In the mid-season premiere "After", Michonne takes two new walker pets and travels through the woods. While sleeping, she has a nightmare about her former life. The nightmare reveals that Michonne lived a comfortable life with her boyfriend Mike and her young son Andre before the apocalypse. While walking through the forest, she encounters a walker that looks disturbingly similar to her. Realizing the walkers will not attack her because they think she is already dead, Michonne chooses to embrace life instead and cuts down the entire herd of walkers. Following this, she has an emotional breakdown and has a brief monologue addressing Mike. Later in the episode she investigates footprints belonging to Rick and Carl and follows them to a house that they have taken shelter in, crying when she sees them.

In the episode "Claimed", Michonne joins Carl on a run for more supplies in the neighborhood and reveals more about her past in an effort to cheer him up. She reveals she had a three-year-old son named Andre Anthony who died shortly after the outbreak began. Rick, Carl and Michonne are forced to travel in the direction of a camp known as Terminus because a group of men intrude on their house. In the episode "Us", Michonne, Rick, and Carl are following a set of train tracks, and it is revealed that the group of men have been tracking them. In the season finale "A", Michonne, Rick and Carl are nearing Terminus. In the night they are ambushed by the group of marauders and held at gunpoint. Daryl, who is travelling with the marauders, attempts to reason with the leader – Joe (Jeff Kober), to no avail. Joe orders his gang to beat Daryl to death, before telling Rick his group will rape Michonne and Carl before assassinating him. Enraged when Dan (Keith Brooks) tries to rape Carl, Rick snaps and brutally kills Joe by biting out a chunk of his throat. In the following confusion, Michonne manages to get hold of a gun and kill two marauders. With the marauders dead, the reunited gang continue to Terminus.

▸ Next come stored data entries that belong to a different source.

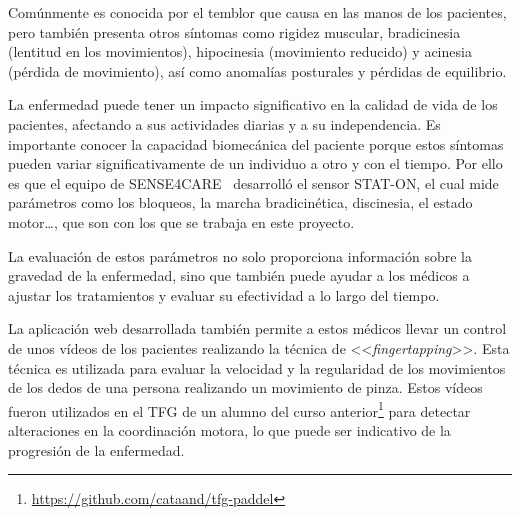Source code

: Comúnmente es conocida por el temblor que causa en las manos de los pacientes, pero también presenta otros síntomas como rigidez muscular, bradicinesia (lentitud en los movimientos), hipocinesia (movimiento reducido) y acinesia (pérdida de movimiento), así como anomalías posturales y pérdidas de equilibrio.

La enfermedad puede tener un impacto significativo en la calidad de vida de los pacientes, afectando a sus actividades diarias y a su independencia. Es importante conocer la capacidad biomecánica del paciente porque estos síntomas pueden variar significativamente de un individuo a otro y con el tiempo. Por ello es que el equipo de SENSE4CARE~\cite{sense4care} desarrolló el sensor STAT-ON, el cual mide parámetros como los bloqueos, la marcha bradicinética, discinesia, el estado motor\ldots, que son con los que se trabaja en este proyecto.

La evaluación de estos parámetros no solo proporciona información sobre la gravedad de la enfermedad, sino que también puede ayudar a los médicos a ajustar los tratamientos y evaluar su efectividad a lo largo del tiempo.

La aplicación web desarrollada también permite a estos médicos llevar un control de unos vídeos de los pacientes realizando la técnica de <<\textit{fingertapping}>>. Esta técnica es utilizada para evaluar la velocidad y la regularidad de los movimientos de los dedos de una persona realizando un movimiento de pinza. Estos vídeos fueron utilizados en el TFG de un alumno del curso anterior\footnote{\url{https://github.com/cataand/tfg-paddel}} para detectar alteraciones en la coordinación motora, lo que puede ser indicativo de la progresión de la enfermedad.

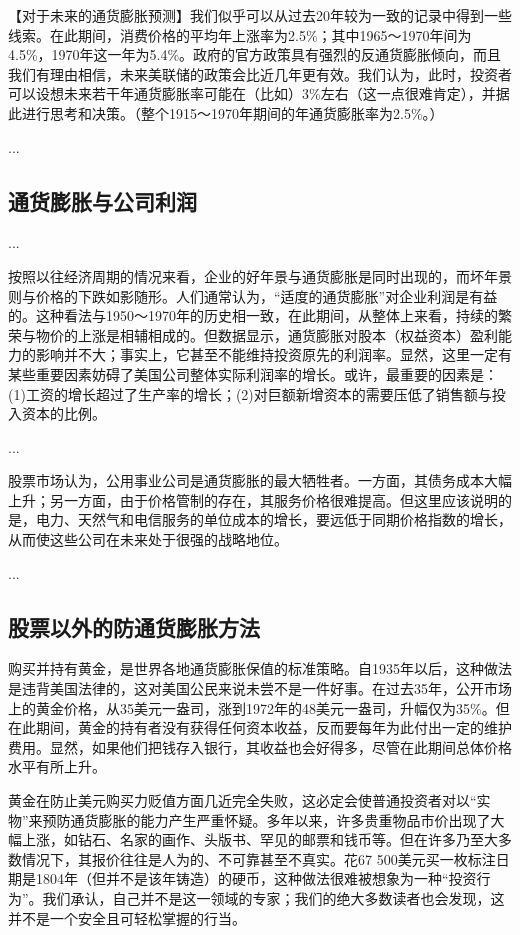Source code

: \documentclass[12pt,oneside]{book}
\begin{document}
【对于未来的通货膨胀预测】我们似乎可以从过去20年较为一致的记录中得到一些线索。在此期间，消费价格的平均年上涨率为2.5\%；其中1965～1970年间为4.5\%，1970年这一年为5.4\%。政府的官方政策具有强烈的反通货膨胀倾向，而且我们有理由相信，未来美联储的政策会比近几年更有效。我们认为，此时，投资者可以设想未来若干年通货膨胀率可能在（比如）3\%左右（这一点很难肯定），并据此进行思考和决策。（整个1915～1970年期间的年通货膨胀率为2.5\%。）

...

\subsection{通货膨胀与公司利润}
...

按照以往经济周期的情况来看，企业的好年景与通货膨胀是同时出现的，而坏年景则与价格的下跌如影随形。人们通常认为，“适度的通货膨胀”对企业利润是有益的。这种看法与1950～1970年的历史相一致，在此期间，从整体上来看，持续的繁荣与物价的上涨是相辅相成的。但数据显示，通货膨胀对股本（权益资本）盈利能力的影响并不大；事实上，它甚至不能维持投资原先的利润率。显然，这里一定有某些重要因素妨碍了美国公司整体实际利润率的增长。或许，最重要的因素是：(1)工资的增长超过了生产率的增长；(2)对巨额新增资本的需要压低了销售额与投入资本的比例。

...

股票市场认为，公用事业公司是通货膨胀的最大牺牲者。一方面，其债务成本大幅上升；另一方面，由于价格管制的存在，其服务价格很难提高。但这里应该说明的是，电力、天然气和电信服务的单位成本的增长，要远低于同期价格指数的增长，从而使这些公司在未来处于很强的战略地位。

...

\subsection{股票以外的防通货膨胀方法}
购买并持有黄金，是世界各地通货膨胀保值的标准策略。自1935年以后，这种做法是违背美国法律的，这对美国公民来说未尝不是一件好事。在过去35年，公开市场上的黄金价格，从35美元一盎司，涨到1972年的48美元一盎司，升幅仅为35\%。但在此期间，黄金的持有者没有获得任何资本收益，反而要每年为此付出一定的维护费用。显然，如果他们把钱存入银行，其收益也会好得多，尽管在此期间总体价格水平有所上升。

黄金在防止美元购买力贬值方面几近完全失败，这必定会使普通投资者对以“实物”来预防通货膨胀的能力产生严重怀疑。多年以来，许多贵重物品市价出现了大幅上涨，如钻石、名家的画作、头版书、罕见的邮票和钱币等。但在许多乃至大多数情况下，其报价往往是人为的、不可靠甚至不真实。花67 500美元买一枚标注日期是1804年（但并不是该年铸造）的硬币，这种做法很难被想象为一种“投资行为”。我们承认，自己并不是这一领域的专家；我们的绝大多数读者也会发现，这并不是一个安全且可轻松掌握的行当。
\end{document}
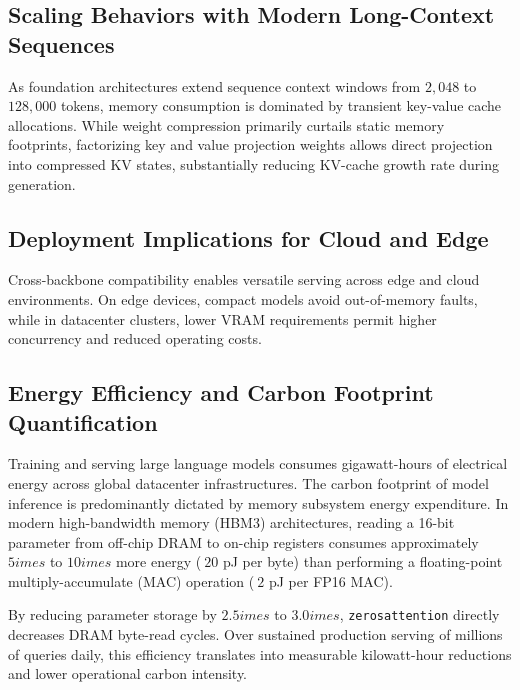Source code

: \subsection{Scaling Behaviors with Modern Long-Context Sequences}
As foundation architectures extend sequence context windows from $2{,}048$ to $128{,}000$ tokens, memory consumption is dominated by transient key-value cache allocations. While weight compression primarily curtails static memory footprints, factorizing key and value projection weights allows direct projection into compressed KV states, substantially reducing KV-cache growth rate during generation.

\subsection{Deployment Implications for Cloud and Edge}
Cross-backbone compatibility enables versatile serving across edge and cloud environments. On edge devices, compact models avoid out-of-memory faults, while in datacenter clusters, lower VRAM requirements permit higher concurrency and reduced operating costs.

\subsection{Energy Efficiency and Carbon Footprint Quantification}
Training and serving large language models consumes gigawatt-hours of electrical energy across global datacenter infrastructures. The carbon footprint of model inference is predominantly dictated by memory subsystem energy expenditure. In modern high-bandwidth memory (HBM3) architectures, reading a 16-bit parameter from off-chip DRAM to on-chip registers consumes approximately $5	imes$ to $10	imes$ more energy ($~20$ pJ per byte) than performing a floating-point multiply-accumulate (MAC) operation ($~2$ pJ per FP16 MAC).

By reducing parameter storage by $2.5	imes$ to $3.0	imes$, \texttt{zerosattention} directly decreases DRAM byte-read cycles. Over sustained production serving of millions of queries daily, this efficiency translates into measurable kilowatt-hour reductions and lower operational carbon intensity.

On the outskirts of Terminus, Michonne confesses to Carl the details of Andre's death and the reasoning behind keeping two walker pets. Michonne reveals that she, her boyfriend Mike, his friend Terry, and her son Andre were part of a larger group when the outbreak first started. However, one day while Michonne was out scavenging for supplies for the group, Mike and Terry were getting high while looking after Andre. The group was attacked by a herd of walkers, resulting in Mike and Terry being bitten and Andre being killed. When Michonne returned and realized what happened, she let them turn and kept Mike and Terry as her walker pets, as a way of punishing them for allowing Andre to die. Michonne admits to Carl that she no longer wants to be that kind of person.

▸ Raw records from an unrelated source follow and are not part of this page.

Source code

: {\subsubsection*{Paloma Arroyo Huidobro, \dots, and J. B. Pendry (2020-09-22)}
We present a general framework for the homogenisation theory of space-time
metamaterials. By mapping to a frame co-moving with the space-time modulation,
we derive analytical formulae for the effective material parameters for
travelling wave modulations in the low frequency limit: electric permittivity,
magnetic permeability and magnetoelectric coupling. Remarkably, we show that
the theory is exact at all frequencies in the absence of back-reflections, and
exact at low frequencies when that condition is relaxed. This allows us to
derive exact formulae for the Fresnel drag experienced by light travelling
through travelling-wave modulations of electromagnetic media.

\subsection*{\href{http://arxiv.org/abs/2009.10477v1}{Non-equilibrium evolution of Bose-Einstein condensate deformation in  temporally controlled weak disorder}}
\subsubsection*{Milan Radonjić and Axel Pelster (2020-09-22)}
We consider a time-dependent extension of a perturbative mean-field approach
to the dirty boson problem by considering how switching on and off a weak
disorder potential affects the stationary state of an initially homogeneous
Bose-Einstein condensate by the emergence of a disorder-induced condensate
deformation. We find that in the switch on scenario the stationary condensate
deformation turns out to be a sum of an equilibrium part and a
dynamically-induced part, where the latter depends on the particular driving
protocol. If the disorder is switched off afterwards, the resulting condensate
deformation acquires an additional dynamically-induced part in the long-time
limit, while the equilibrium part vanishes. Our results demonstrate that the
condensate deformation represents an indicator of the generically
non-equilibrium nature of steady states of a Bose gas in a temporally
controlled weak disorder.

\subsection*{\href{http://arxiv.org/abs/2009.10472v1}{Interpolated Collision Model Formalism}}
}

Upon entering Terminus and realizing it is a trap, Michonne along with Rick, Carl and Daryl flee across the grounds, to eventually become captured. Forced into a container, the group are reunited with Glenn, Maggie, Bob and Sasha, as well as meeting Sergeant Abraham Ford, Dr. Eugene Porter, Rosita Espinosa and Tara Chambler.

==== Season 5 ====

In the season five premiere "No Sanctuary" Michonne and the others are able to escape Terminus and are reunited with Carol (Melissa McBride), Tyreese and Judith. In the episode "Strangers", as the group continues travelling Michonne offers to take out a nearby walker only to realize her sword was left behind in Terminus and kills it with a gun instead. As they travel they encounter Fr. Gabriel Stokes (Seth Gilliam) whom they distrust but he gives them shelter in his church. Abraham tries to insist they travel to Washington D.C. where they can cure the outbreak, but Michonne insists to him they find supplies first. Later Gabriel leads Rick, Michonne, Bob and Sasha to a store to find supplies where Michonne reveals she found the sword after the apocalypse and learned how to use it then. In the episode "Four Walls and a Roof", the group takes shelter in the church while being hunted by the last of the cannibalistic members of Terminus. Rick's group gains the upper hand and Michonne helps in killing Gareth and the others. She discovers the Terminus group has been keeping her katana, which she takes back.

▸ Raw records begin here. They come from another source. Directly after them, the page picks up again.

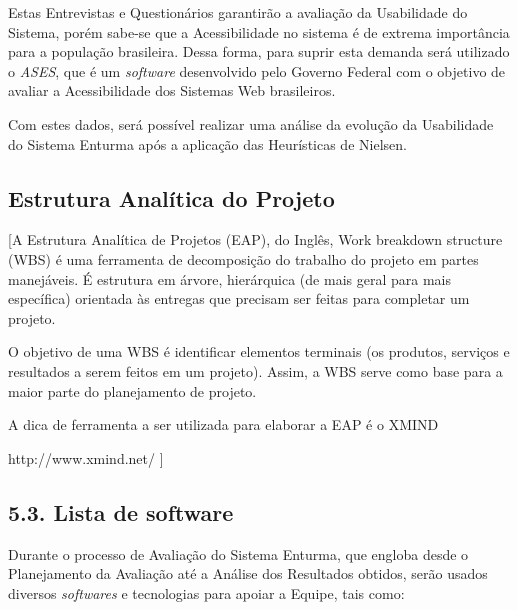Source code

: 	Estas Entrevistas e Questionários garantirão a avaliação da Usabilidade do Sistema, porém sabe-se que a Acessibilidade no sistema é de extrema importância para a população brasileira. Dessa forma, para suprir esta demanda será utilizado o \textit{ASES}, que é um \textit{software} desenvolvido pelo Governo Federal com o objetivo de avaliar a Acessibilidade dos Sistemas Web brasileiros.

	Com estes dados, será possível realizar uma análise da evolução da Usabilidade do Sistema Enturma após a aplicação das Heurísticas de Nielsen.

\subsection{Estrutura Analítica do Projeto}
	
	[A Estrutura Analítica de Projetos (EAP), do Inglês, Work breakdown structure (WBS) é uma ferramenta de decomposição do trabalho do projeto em partes manejáveis. É estrutura em árvore, hierárquica (de mais geral para mais específica) orientada às entregas que precisam ser feitas para completar um projeto.

	O objetivo de uma WBS é identificar elementos terminais (os produtos, serviços e resultados a serem feitos em um projeto). Assim, a WBS serve como base para a maior parte do planejamento de projeto.
	
	A dica de ferramenta a ser utilizada para elaborar a EAP é o XMIND 
	
	http://www.xmind.net/ ]

\subsection{5.3. Lista de software}
	
	Durante o processo de Avaliação do Sistema Enturma, que engloba desde o Planejamento da Avaliação até a Análise dos Resultados obtidos, serão usados diversos \textit{softwares} e tecnologias para apoiar a Equipe, tais como:

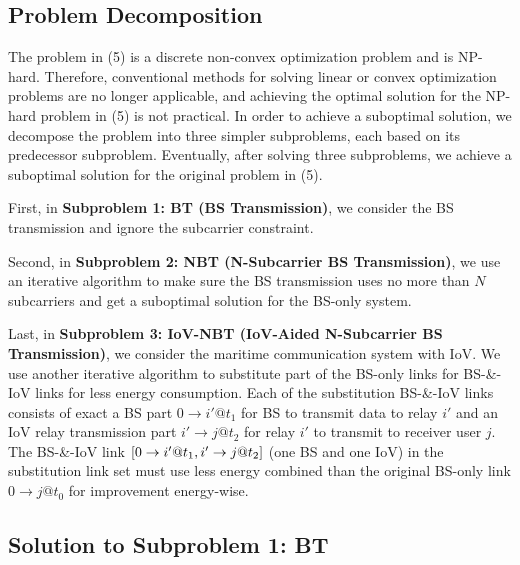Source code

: \documentclass[conference]{IEEEtran}
\begin{document}

\subsection{Problem Decomposition}

The problem in (5) is a discrete non-convex optimization problem and is NP-hard. Therefore, conventional methods for solving linear or convex optimization problems are no longer applicable, and achieving the optimal solution for the NP-hard problem in (5) is not practical. 
In order to achieve a suboptimal solution, we decompose the problem into three simpler subproblems, each based on its predecessor subproblem. Eventually, after solving three subproblems, we achieve a suboptimal solution for the original problem in (5).

First, in \textbf{Subproblem 1: BT (BS Transmission)}, we consider the BS transmission and ignore the subcarrier constraint. 

Second, in \textbf{Subproblem 2: NBT (N-Subcarrier BS Transmission)}, we use an iterative algorithm to make sure the BS transmission uses no more than $N$ subcarriers and get a suboptimal solution for the BS-only system. 

Last, in \textbf{Subproblem 3: IoV-NBT (IoV-Aided N-Subcarrier BS Transmission)}, we consider the maritime communication system with IoV. We use another iterative algorithm to substitute part of the BS-only links for BS-\&-IoV links for less energy consumption. Each of the substitution BS-\&-IoV links consists of exact a BS part $0 \to i'@{t_1}$ for BS to transmit data to relay ${i'}$ and an IoV relay transmission part $i' \to j@{t_2}$ for relay ${i'}$ to transmit to receiver user $j$. The BS-\&-IoV link $\left[ {{\rm{0}} \to i'@{t_1},i' \to j@{t_2}} \right]$ (one BS and one IoV) in the substitution link set must use less energy combined than the original BS-only link $0 \to j@{t_0}$ for improvement energy-wise. 

\subsection{Solution to \textbf{Subproblem 1: BT}}
\end{document}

In the midseason premiere "What Happened and What's Going On", Michonne convinces Rick about going to Washington, D.C. The group runs out of gas and has to continue their journey on foot, eventually running out of food and water. The group trudge on sixty miles to DC, as they face a tornado in the process. In the episode "The Distance", Aaron (Ross Marquand) is introduced to the group, who reveals himself as a recruiter for a safe haven, Alexandria. They are hesitant to trust him because of what happened in Woodbury and Terminus. Rick initially decides not to take the risk, prompting Michonne to step in and challenge his decision. She argues that the group should give Aaron a chance for the sake of survival, successfully convincing Rick to change his mind. The group arrives at the gates of Alexandria the next day. Rick hears children laughing inside the community's walls, and Michonne smiles, knowing they have made the right decision.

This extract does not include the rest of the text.